Come si può evincere, i valori riportati non sono identici ma nemmeno totalmente discrepanti.
Le proprietà nutrizionali del miglio sono le stesse della maggior parte dei cereali. Nonostante venga decantato come un alimento qualitativamente "eccelso", il miglio contiene pressappoco gli stessi valori chimici del frumento; anzi! Nella seconda tabella, nonostante traduca per una farina di miglio integrale, si evidenzia un contenuto in fibre sovrapponibile a quello di una farina di grano tenero tipo 00 (quindi raffinata). Evidentemente, l'accuratezza nel calcolo del contenuto nutrizionale di questi prodotti non è delle migliori.

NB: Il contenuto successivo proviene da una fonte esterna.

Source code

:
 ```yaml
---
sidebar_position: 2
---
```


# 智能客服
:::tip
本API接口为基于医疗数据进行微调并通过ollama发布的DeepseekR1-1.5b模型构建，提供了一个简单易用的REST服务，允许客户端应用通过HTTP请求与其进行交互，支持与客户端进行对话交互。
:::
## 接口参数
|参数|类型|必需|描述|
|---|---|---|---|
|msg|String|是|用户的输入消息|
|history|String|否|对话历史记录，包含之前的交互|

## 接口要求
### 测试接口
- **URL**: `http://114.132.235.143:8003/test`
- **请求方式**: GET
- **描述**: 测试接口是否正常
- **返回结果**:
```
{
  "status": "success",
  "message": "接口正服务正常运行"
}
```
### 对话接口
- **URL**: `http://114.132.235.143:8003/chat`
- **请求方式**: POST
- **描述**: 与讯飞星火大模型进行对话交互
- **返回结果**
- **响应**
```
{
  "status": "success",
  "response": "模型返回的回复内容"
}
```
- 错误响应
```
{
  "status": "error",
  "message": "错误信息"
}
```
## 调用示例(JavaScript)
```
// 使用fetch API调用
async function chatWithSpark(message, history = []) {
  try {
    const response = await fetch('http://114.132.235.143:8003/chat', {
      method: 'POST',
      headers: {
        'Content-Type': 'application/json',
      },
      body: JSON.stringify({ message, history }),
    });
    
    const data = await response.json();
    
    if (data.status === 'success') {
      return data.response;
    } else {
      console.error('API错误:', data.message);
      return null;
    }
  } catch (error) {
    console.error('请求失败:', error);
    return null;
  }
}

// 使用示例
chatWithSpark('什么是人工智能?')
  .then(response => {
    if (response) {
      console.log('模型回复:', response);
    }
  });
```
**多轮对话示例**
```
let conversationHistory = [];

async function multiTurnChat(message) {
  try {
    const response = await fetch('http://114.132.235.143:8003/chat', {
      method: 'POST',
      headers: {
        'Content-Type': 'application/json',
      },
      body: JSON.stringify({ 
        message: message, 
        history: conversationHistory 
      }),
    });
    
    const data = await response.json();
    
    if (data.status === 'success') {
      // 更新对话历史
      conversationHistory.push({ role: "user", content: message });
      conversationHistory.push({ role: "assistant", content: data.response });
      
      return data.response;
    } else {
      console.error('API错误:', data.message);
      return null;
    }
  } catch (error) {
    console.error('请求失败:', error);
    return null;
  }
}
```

Secondo altre fonti, l'apporto di sali minerali "dovrebbe" essere apprezzabile per il buon contenuto in ferro e potassio, mentre quello di vitamine "potrebbe" vantare discrete concentrazioni di tiamina (vit. B1) e niacina (vit. PP).
Va poi specificato che, pur trattandosi di una farina ricavata da un cereale senza glutine, la maggior parte delle aziende la produce nello stesso stabilimento in cui vengono lavorati cereali glutinati. Ciò significa che tali farine di miglio risultano contaminate e non più idonee all'alimentazione per la celiachia.